Pytorch OpenCL backend based on dlprimitives

DLPrimitives-OpenCL out of tree backend for pytorch

It is only beginning, but you can train some vision nets using OpenCL devices.

Validated Networks

Following torchvision networks were validated:

Network	Notes
`alexnet`
`resnet18`
`resnet50`
`vgg16`
`squeezenet1_0`
`googlenet`
`densenet161`
`inception_v3`	fwd only - backward fails on cuda/cpu
`shufflenet_v2_x1_0`
`mobilenet_v2`
`mobilenet_v3_large`
`mobilenet_v3_small`	fwd only - same failure on bwd on cuda.
`resnext50_32x4d`
`wide_resnet50_2`
`mnasnet1_0`
`efficientnet_b0`
`efficientnet_b4`
`regnet_y_400mf`

Calculations validated agaist CPU reference for both forward and backward popogation.

Tested Devices

DLPrimitves itself is tested on following devies:

Nvidia: gtx 960
AMD: rx 6600 xt and in past rx 560
Intel: HD530

Benchmarks

All benchmarks done on gtx 960/4G to get comparison to native cuda speed.

Test

Test includes copy of data to/from device and forward calculations

Framework	alexnet	resnet18	resnet50	vgg16	mobilenet
pytorch/cuda	15.253	38.745	114.348	169.038	46.110
pytorch/opencl	22.989	50.272	167.050	258.751	82.044
dlprimitives	22.688	49.193	158.789	238.802	82.080
keras/tf2-cuda	29.104	74.215	161.704	158.084	88.851
keras/plaidml	43.004	91.533	-	-	45.693

Full Train

Train includes - io to/from device, zero gadients, forward, backward and optimizer update step. Adam used as optimizer.
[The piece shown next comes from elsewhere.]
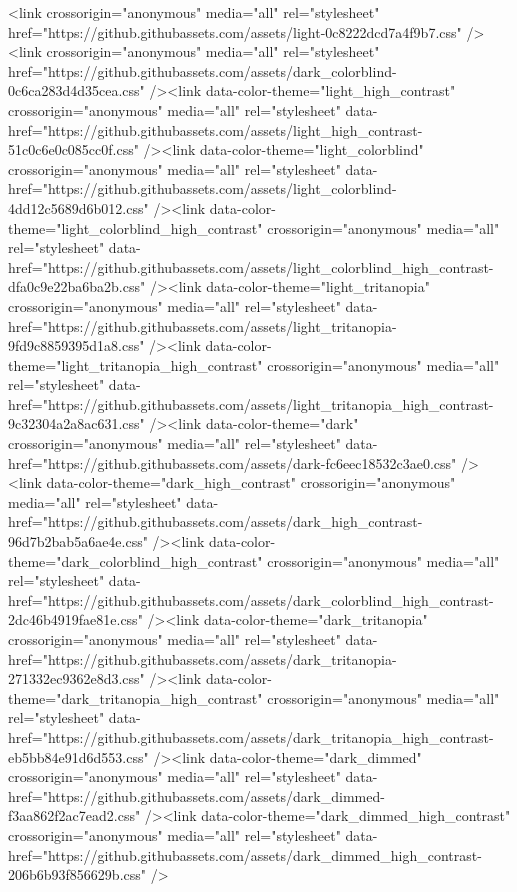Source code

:   <link crossorigin="anonymous" media="all" rel="stylesheet" href="https://github.githubassets.com/assets/light-0c8222dcd7a4f9b7.css" /><link crossorigin="anonymous" media="all" rel="stylesheet" href="https://github.githubassets.com/assets/dark_colorblind-0c6ca283d4d35cea.css" /><link data-color-theme="light_high_contrast" crossorigin="anonymous" media="all" rel="stylesheet" data-href="https://github.githubassets.com/assets/light_high_contrast-51c0c6e0c085cc0f.css" /><link data-color-theme="light_colorblind" crossorigin="anonymous" media="all" rel="stylesheet" data-href="https://github.githubassets.com/assets/light_colorblind-4dd12c5689d6b012.css" /><link data-color-theme="light_colorblind_high_contrast" crossorigin="anonymous" media="all" rel="stylesheet" data-href="https://github.githubassets.com/assets/light_colorblind_high_contrast-dfa0c9e22ba6ba2b.css" /><link data-color-theme="light_tritanopia" crossorigin="anonymous" media="all" rel="stylesheet" data-href="https://github.githubassets.com/assets/light_tritanopia-9fd9c8859395d1a8.css" /><link data-color-theme="light_tritanopia_high_contrast" crossorigin="anonymous" media="all" rel="stylesheet" data-href="https://github.githubassets.com/assets/light_tritanopia_high_contrast-9c32304a2a8ac631.css" /><link data-color-theme="dark" crossorigin="anonymous" media="all" rel="stylesheet" data-href="https://github.githubassets.com/assets/dark-fc6eec18532c3ae0.css" /><link data-color-theme="dark_high_contrast" crossorigin="anonymous" media="all" rel="stylesheet" data-href="https://github.githubassets.com/assets/dark_high_contrast-96d7b2bab5a6ae4e.css" /><link data-color-theme="dark_colorblind_high_contrast" crossorigin="anonymous" media="all" rel="stylesheet" data-href="https://github.githubassets.com/assets/dark_colorblind_high_contrast-2dc46b4919fae81e.css" /><link data-color-theme="dark_tritanopia" crossorigin="anonymous" media="all" rel="stylesheet" data-href="https://github.githubassets.com/assets/dark_tritanopia-271332ec9362e8d3.css" /><link data-color-theme="dark_tritanopia_high_contrast" crossorigin="anonymous" media="all" rel="stylesheet" data-href="https://github.githubassets.com/assets/dark_tritanopia_high_contrast-eb5bb84e91d6d553.css" /><link data-color-theme="dark_dimmed" crossorigin="anonymous" media="all" rel="stylesheet" data-href="https://github.githubassets.com/assets/dark_dimmed-f3aa862f2ac7ead2.css" /><link data-color-theme="dark_dimmed_high_contrast" crossorigin="anonymous" media="all" rel="stylesheet" data-href="https://github.githubassets.com/assets/dark_dimmed_high_contrast-206b6b93f856629b.css" />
Framework	alexnet	resnet18	resnet50	vgg16	mobilenet
pytorch/cuda	107.108	129.456	388.951	N/A	177.434
pytorch/opencl	147.814	213.319	651.216	N/A	382.590
dlprimitives	106.033	198.092	605.541	1107.756	344.599
keras/tf2-cuda	90.005	183.447	501.362	550.063	322.416
keras/plaidml	222.166	507.116	-	-	571.438

vgg16 batch 16 failed to run to to lack of memory on pytorch.
some setups with plaidml not tested due to lack of performance/memory

Build

Changes From previous

Note the build procedure was significantly simplified - so READ again

You don't need to build custom pytorch
You should use ocl name for device rather than opencl (see details below)

In the nutshell

Setup pip virtual enviromnet with pytorch 1.13 or nighyly version for CPU
Build dlprim_backend
Load shared library in pytorch and start using it.

Now in details

Setup pip virtual environment and install CPU version of pytorch - either 1.13 stable or nightly build of pytorch:: https://pytorch.org/get-started/locally/

Install CPU variant since you don't need CUDA support for OpenCL backend to work.
Make sure you have OpenCL headers and library. It should be cl2.hpp - not the old one cl.hpp
It is strongly recommended to have SQLite3 library and headers avalible as well, it would improve startup times by caching OpenCL kernels on disk.

Clone The repository

 git clone --recurse-submodules https://github.com/artyom-beilis/pytorch_dlprim.git

Build the backend.

Building the on Linux

Make sure you are in the virtual environment

mkdir build
cd build
cmake -DCMAKE_PREFIX_PATH=$VIRTUAL_ENV/lib/python3.8/site-packages/torch/share/cmake/Torch ..
make

Note: if you use python version that is different from 3.8 just fix the path above

Test it runs:

python mnist.py --device ocl:0

Note from previous build procedure, now dlprimitives is submodule of the project. No need to build it separatly.

Building on Windows

Note: Windows support is even more experimental than Linux support. It was tested using pytorch 1.13, MSVC 2022 using ninja build tool.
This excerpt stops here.